Inspirada por uma apresentação na praia de Ipanema, a convite da prefeitura carioca, em 2010, ela reuniu canções cariocas, tanto de compositores nascidos por lá, como Tom Jobim, Paulinho da Viola, Zé Keti e Noel Rosa, quanto de artistas que incorporaram o samba – “espinha dorsal da cultura da cidade” –, como Caetano Veloso, Billy Branco e Adoniran Barbosa.
O álbum, no entanto, foi gravado há quatro anos e lançado originalmente no Japão e na Europa. Só agora chega ao Brasil, via Biscoito Fino.
O ciclo tem a ver com direitos de selos estrangeiros sobre a produção, conforme ela explica. Mas começa com a dificuldade de artistas da chamada MPB para encontrar espaços no Brasil. Esta tradição de canção, sofisticada, ligada às “raízes” e que legou medalhões para a cultura nacional, viu seu alcance muito reduzido. E até corre o risco de sumir do mapa, de acordo com a cantora.
Joyce, que deve tentar viabilizar uma turnê brasileira para o novo trabalho, falou sobre este cenário em entrevista à Gazeta do Povo, no início de abril.
CD
Joyce Moreno. Biscoito Fino. R$ 24,90. MPB.
Você não está sozinha entre os artistas da chamada MPB que conseguem viabilizar mais facilmente seus trabalhos no exterior do que no próprio Brasil. Como isso acontece?
Tem muita gente na mesma situação – pessoas com a mesma concepção musical. Não há espaço na indústria. O que acontece é que, hoje em dia, existe toda uma geração de brasileiros que não faz a menor ideia de que essa música existe. Já vi gente perguntando seriamente quem é Chico Buarque. Chico, que é respeitado e conhecido no Brasil inteiro. Uma pessoa jovem provavelmente conhece, mas não está ligando o nome à pessoa. Isso é uma falha nossa, aqui do país, muito grande com relação à cultura. É um descaso absoluto com o maior patrimônio cultural que o Brasil tem – a música brasileira. O único patrimônio que não depende do Estado, que sobrevive no exterior sem ajuda nenhuma. A ponto de, em qualquer lugar do mundo para onde você vai, vê um músico local tocando Tom Jobim. No entanto, o povo brasileiro nem sabe que existe este tesouro, que pertence a ele. O acesso deles a isso está sendo retirado.

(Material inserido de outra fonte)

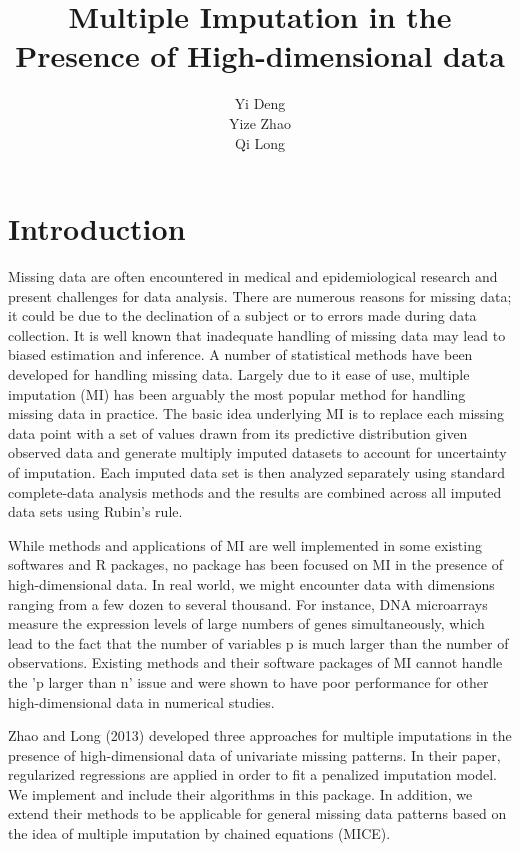 \documentclass[a4paper]{article}
\title{Multiple Imputation in the Presence of High-dimensional data}
\author{Yi Deng\\
Yize Zhao\\
Qi Long}
\begin{document}



\maketitle
\section{Introduction}
Missing data are often encountered in medical and epidemiological research and present challenges for data analysis. There are numerous reasons for missing data; it could be due to the declination of a subject or to errors made during data collection. It is well known that inadequate handling of missing data may lead to biased estimation and inference.
A number of statistical methods have been developed for handling missing data. Largely due to it ease of use, multiple imputation (MI) has been arguably the most popular method for handling missing data in practice.  The basic idea underlying MI is to replace each missing data point with  a set of values drawn from its predictive distribution given observed data and generate multiply imputed datasets to account for uncertainty of imputation. Each imputed data set is then analyzed separately using standard complete-data analysis methods and the results are combined across all imputed data sets using Rubin's rule. 

While methods and applications of MI are well implemented in some existing softwares and R packages, no package has been focused on MI in the presence of high-dimensional data.  In real world, we might encounter data with dimensions ranging from a few dozen to several thousand. For instance, DNA microarrays measure the expression levels of large numbers of genes simultaneously, which lead to the fact that the number of variables p is much larger than the number of observations. Existing methods and their software packages of MI cannot handle the 'p larger than n' issue and were shown to have poor performance for other high-dimensional data in numerical studies. 

Zhao and Long (2013) developed three approaches for multiple imputations in the presence of high-dimensional data of univariate missing patterns. In their paper, regularized regressions are applied in order to fit a penalized imputation model. We implement and include their algorithms in this package. In addition, we extend their methods to be applicable for general missing data patterns based on the idea of multiple imputation by chained equations (MICE). 
\end{document}
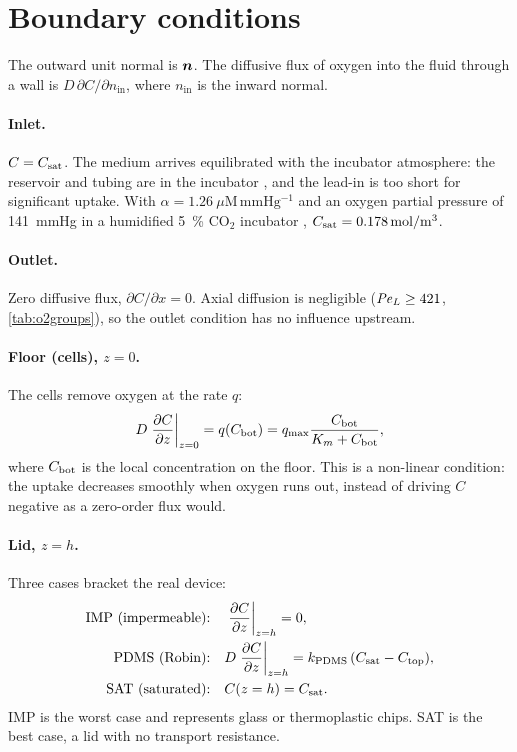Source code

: \section{Boundary conditions}

The outward unit normal is $\bm{n}$. The diffusive flux of oxygen into the fluid through a wall is $D\,\partial C/\partial n_{\mathrm{in}}$, where $n_{\mathrm{in}}$ is the inward normal.

\paragraph{Inlet.} $C=C_{\mathrm{sat}}$. The medium arrives equilibrated with the incubator atmosphere: the reservoir and tubing are in the incubator \citep{Delon2020}, and the lead-in is too short for significant uptake. With $\alpha=1.26~\mu\mathrm{M\,mmHg^{-1}}$ and an oxygen partial pressure of \SI{141}{mmHg} in a humidified \SI{5}{\percent} CO$_2$ incubator \citep{Wenger2015}, $C_{\mathrm{sat}}=\SI{0.178}{mol/m^3}$.

\paragraph{Outlet.} Zero diffusive flux, $\partial C/\partial x=0$. Axial diffusion is negligible ($\mathit{Pe}_L\ge421$, \cref{tab:o2groups}), so the outlet condition has no influence upstream.

\paragraph{Floor (cells), $z=0$.} The cells remove oxygen at the rate $q$:
\begin{equation}
D\left.\frac{\partial C}{\partial z}\right|_{z=0}=q(C_{\mathrm{bot}})=q_{\max}\frac{C_{\mathrm{bot}}}{K_{m}+C_{\mathrm{bot}}},
\label{eq:ox_bc_floor}
\end{equation}
where $C_{\mathrm{bot}}$ is the local concentration on the floor. This is a non-linear condition: the uptake decreases smoothly when oxygen runs out, instead of driving $C$ negative as a zero-order flux would.

\paragraph{Lid, $z=h$.} Three cases bracket the real device:
\begin{align}
\text{IMP (impermeable):}&\quad \left.\frac{\partial C}{\partial z}\right|_{z=h}=0, \label{eq:ox_bc_imp}\\
\text{PDMS (Robin):}&\quad D\left.\frac{\partial C}{\partial z}\right|_{z=h}=k_{\mathrm{PDMS}}\,(C_{\mathrm{sat}}-C_{\mathrm{top}}), \label{eq:ox_bc_pdms}\\
\text{SAT (saturated):}&\quad C(z=h)=C_{\mathrm{sat}}. \label{eq:ox_bc_sat}
\end{align}
IMP is the worst case and represents glass or thermoplastic chips. SAT is the best case, a lid with no transport resistance.

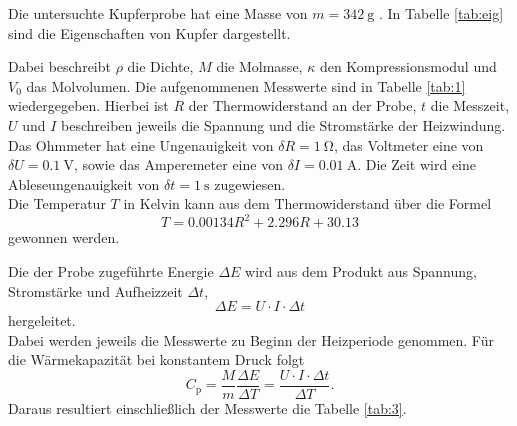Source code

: Die untersuchte Kupferprobe hat eine Masse von $m = \SI{342}{\gram}$ \cite{skript}.
In Tabelle \ref{tab:eig} sind die Eigenschaften von Kupfer dargestellt.

%

Dabei beschreibt $\rho$ die Dichte, $M$ die Molmasse, $\kappa$ den Kompressionsmodul und $V_0$ das Molvolumen.
Die aufgenommenen Messwerte sind in Tabelle \ref{tab:1} wiedergegeben.
Hierbei ist $R$ der Thermowiderstand an der Probe, $t$ die Messzeit, $U$ und $I$ beschreiben jeweils die Spannung und die Stromstärke der Heizwindung.
Das Ohmmeter hat eine Ungenauigkeit von $\delta R = \SI{1}{\ohm}$, das Voltmeter eine von $\delta U = \SI{0.1}{\volt}$, sowie das Amperemeter eine von $\delta I = \SI{0.01}{\ampere}$.
Die Zeit wird eine Ableseungenauigkeit von $\delta t = \SI{1}{\second}$ zugewiesen.\\
Die Temperatur $T$ in Kelvin kann aus dem Thermowiderstand über die Formel
\begin{equation}
  T = 0.00134R^2+2.296R+30.13
\end{equation}
gewonnen werden.


Die der Probe zugeführte Energie $\Delta E$ wird aus dem Produkt aus Spannung, Stromstärke und Aufheizzeit $\Delta t$,
\begin{equation}
  \Delta E =  U\cdot I\cdot \Delta t
\end{equation}
hergeleitet.\\
Dabei werden jeweils die Messwerte zu Beginn der Heizperiode genommen.
Für die Wärmekapazität bei konstantem Druck folgt
\begin{equation}
  C_{\text{p}} = \frac{M}{m}\frac{\Delta E}{\Delta T} = \frac{U\cdot I\cdot \Delta t}{\Delta T}.
\end{equation}
Daraus resultiert einschließlich der Messwerte die Tabelle \ref{tab:3}.








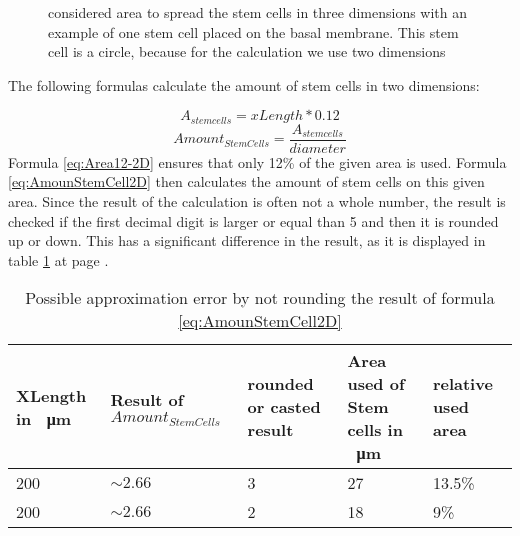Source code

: \begin{figure}[h]
\begin{center}
\caption{considered area to spread the stem cells in three dimensions with an example of one stem cell placed on the basal membrane. This stem cell is a circle, because for the calculation we use two dimensions}
\label{tikz:AreaIn3D}
\end{center}
\end{figure}


The following formulas calculate the amount of stem cells in two dimensions:

\begin{equation}\label{eq:Area12-2D}
A_{stem cells} = xLength * 0.12
\end{equation}
\begin{equation}\label{eq:AmounStemCell2D}
Amount_{StemCells} = \dfrac{A_{stem cells}}{diameter} 
\end{equation}
Formula \ref{eq:Area12-2D} ensures that only 12\% of the given area is used. Formula \ref{eq:AmounStemCell2D} then calculates the amount of stem cells on this given area. Since the result of the calculation is often not a whole number, the result is checked if the first decimal digit is larger or equal than 5 and then it is rounded up or down. This has a significant difference in the result, as it is displayed in table \ref{tbl:Approximation error} at page \pageref{tbl:Approximation error}.
\begin{table}
\centering
\caption{Possible approximation error by not rounding the result of formula \ref{eq:AmounStemCell2D}}
\renewcommand{\arraystretch}{1.5}
	\begin{tabularx}{\textwidth}{XXXXX}
		XLength in \SI{}{\micro\metre} & Result of $Amount_{StemCells}$ & rounded or casted result & Area used of Stem cells in \SI{}{\micro\metre} & relative used area  \\
		\hline
		200 & $\sim 2.66$ & 3 & 27 & 13.5\% \\
		
		200 & $\sim 2.66$ & 2 & 18 & 9\% 

	\end{tabularx}
	\label{tbl:Approximation error}
\end{table}

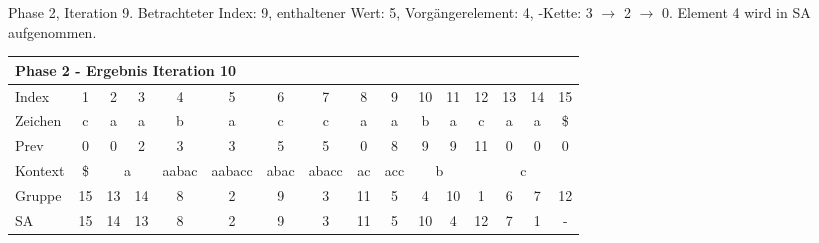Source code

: \begin{table}[H]
\caption[Phase 2, Iteration 9]{Phase 2, Iteration 9. Betrachteter Index: 9, enthaltener Wert: 5, Vorgängerelement: 4, \prevpointer-Kette: 3 $\rightarrow$ 2 $\rightarrow$ 0. Element 4 wird in SA aufgenommen.}
\label{table_complex_example_2_9} 
\end{table}

\begin{table}[H]
\centering
\begin{adjustbox}{max width=\textwidth}
\centering
\begin{tabular}{lccccccccccccccc}
\multicolumn{16}{l}{Phase 2 - Ergebnis Iteration 10}                                                                                                                                                                                                                                                                                          \\ \hline
\multicolumn{1}{l|}{Index}   & 1                       & 2  & 3                       & 4                          & 5                           & 6                         & 7                          & 8                       & 9                        & 10                         & 11                      & 12  & 13  & 14  & 15  \\
\multicolumn{1}{l|}{Zeichen} & c                       & a  & a                       & b                          & a                           & c                         & c                          & a                       & a                        & b                          & a                       & c   & a   & a   & \$  \\
\multicolumn{1}{l|}{Prev}    & 0                       & 0  & 2                       & 3                          & 3                           & 5                         & 5                          & 0                       & 8                        & 9                          & 9                       & 11  & 0   & 0   & 0   \\ \hline
\multicolumn{1}{l|}{Kontext} & \multicolumn{1}{c|}{\$} & \multicolumn{2}{c|}{a}       & \multicolumn{1}{c|}{aabac} & \multicolumn{1}{c|}{aabacc} & \multicolumn{1}{c|}{abac} & \multicolumn{1}{c|}{abacc} & \multicolumn{1}{c|}{ac} & \multicolumn{1}{c|}{acc} & \multicolumn{2}{c|}{b}                               & \multicolumn{4}{c}{c} \\
\multicolumn{1}{l|}{Gruppe}  & \multicolumn{1}{c|}{15} & 13 & \multicolumn{1}{c|}{14} & \multicolumn{1}{c|}{8}     & \multicolumn{1}{c|}{2}      & \multicolumn{1}{c|}{9}    & \multicolumn{1}{c|}{3}     & \multicolumn{1}{c|}{11} & \multicolumn{1}{c|}{5}   & 4                          & \multicolumn{1}{c|}{10} & 1   & 6   & 7   & 12  \\
\multicolumn{1}{l|}{SA}      & \multicolumn{1}{c|}{15} & 14 & \multicolumn{1}{c|}{13} & \multicolumn{1}{c|}{8}     & \multicolumn{1}{c|}{2}      & \multicolumn{1}{c|}{9}    & \multicolumn{1}{c|}{3}     & \multicolumn{1}{c|}{11} & \multicolumn{1}{c|}{5}   & \cellcolor[HTML]{\green}10 & \multicolumn{1}{c|}{4}  & 12  & 7   & 1   & -  
\end{tabular}
\end{adjustbox}


\end{table}
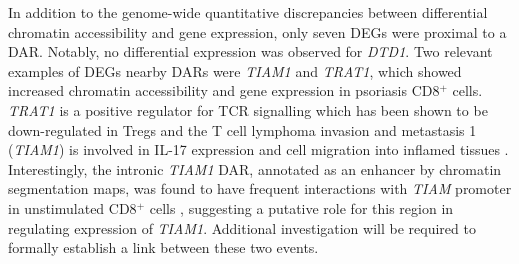 

In addition to the genome-wide quantitative discrepancies between differential chromatin accessibility and gene expression, only seven DEGs were proximal to a DAR. Notably, no differential expression was observed for \textit{DTD1}. Two relevant examples of DEGs nearby DARs were \textit{TIAM1} and \textit{TRAT1}, which showed increased chromatin accessibility and gene expression in psoriasis CD8$^+$ cells. \textit{TRAT1} is a positive regulator for TCR signalling which has been shown to be down-regulated in Tregs \parencite{Birzele2011} and the T cell lymphoma invasion and metastasis 1 (\textit{TIAM1}) is involved in IL-17 expression and cell migration into inflamed tissues \parencite{Kurdi2016, Gerard2009}. Interestingly, the intronic \textit{TIAM1} DAR, annotated as an enhancer by chromatin segmentation maps, was found to have frequent interactions with \textit{TIAM} promoter in unstimulated CD8$^+$ cells \parencite{Javierre2016}, suggesting a putative role for this region in regulating expression of \textit{TIAM1}. Additional investigation will be required to formally establish a link between these two events.



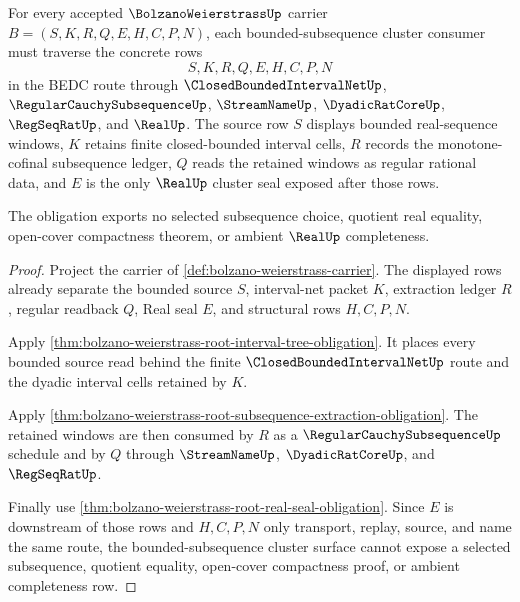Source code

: \begin{theorem}
\label{thm:bolzano-weierstrass-bounded-subsequence-cluster-obligation}
For every accepted $\BolzanoWeierstrassUp$ carrier $B=(S,K,R,Q,E,H,C,P,N)$, each bounded-subsequence cluster consumer must traverse the concrete rows
$$
S,K,R,Q,E,H,C,P,N
$$
in the BEDC route through $\ClosedBoundedIntervalNetUp$, $\RegularCauchySubsequenceUp$, $\StreamNameUp$, $\DyadicRatCoreUp$, $\RegSeqRatUp$, and $\RealUp$. The source row $S$ displays bounded real-sequence windows, $K$ retains finite closed-bounded interval cells, $R$ records the monotone-cofinal subsequence ledger, $Q$ reads the retained windows as regular rational data, and $E$ is the only $\RealUp$ cluster seal exposed after those rows.

The obligation exports no selected subsequence choice, quotient real equality, open-cover compactness theorem, or ambient $\RealUp$ completeness.
\end{theorem}
\begin{proof}
Project the carrier of \autoref{def:bolzano-weierstrass-carrier}. The displayed rows already separate the bounded source $S$, interval-net packet $K$, extraction ledger $R$, regular readback $Q$, Real seal $E$, and structural rows $H,C,P,N$.

Apply \autoref{thm:bolzano-weierstrass-root-interval-tree-obligation}. It places every bounded source read behind the finite $\ClosedBoundedIntervalNetUp$ route and the dyadic interval cells retained by $K$.

Apply \autoref{thm:bolzano-weierstrass-root-subsequence-extraction-obligation}. The retained windows are then consumed by $R$ as a $\RegularCauchySubsequenceUp$ schedule and by $Q$ through $\StreamNameUp$, $\DyadicRatCoreUp$, and $\RegSeqRatUp$.

Finally use \autoref{thm:bolzano-weierstrass-root-real-seal-obligation}. Since $E$ is downstream of those rows and $H,C,P,N$ only transport, replay, source, and name the same route, the bounded-subsequence cluster surface cannot expose a selected subsequence, quotient equality, open-cover compactness proof, or ambient completeness row.
\end{proof}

Hoje em dia, existe toda uma geração de brasileiros que não faz a menor ideia de que essa música existe.Já vi gente perguntando seriamente quem é Chico Buarque.
Então a MPB vive um paradoxo neste sentido – tem respaldo da crítica, mas pouco espaço na indústria, de modo geral?
Sim, e acho que isso inclusive é uma coisa profundamente antidemocrática. É negar o acesso ao conhecimento da própria cultura para um povo. Isso é um negocio que fico indignada. Não estou falando nem de mim, mas destes compositores que construíram. Noel, Ary Barroso, depois passa para a geração seguinte. Caymmi. Elis. As pessoas não conhecem. Talvez pensem que é folclore. Mas não tem conhecimento desta obra, desta árvore que existe. Que, no exterior, tudo que é músico conhece. E onde esta música tem público. Tenho feito programas educativos aqui no Rio de Janeiro. Passamos as nas escolas explicando quem são os compositores, mostrando canções. É um trabalho de formiguinha. Se eu conseguir que, algum dia, meia-dúzia das crianças que assistiram se interessarem e quiserem tocar, pesquisar mais esta música, já terá valido o projeto. Mas é uma coisa pequena que fazemos. É muito pequeno. O Brasil inteiro precisa ter acesso.
Que futuro você vê para este cenário?
Acho que há o risco de a música brasileira não existir mais dentro do caldeirão da cultura do país. Sendo que é o ingrediente mais importante. O grande cartão de visitas do Brasil é a música. E acho que a gente corre seriamente este risco. Acho que leva uns bons 20 anos para reconstruir os laços das pessoas com essa cultura. Que elas precisam conhecer, precisam saber que existe.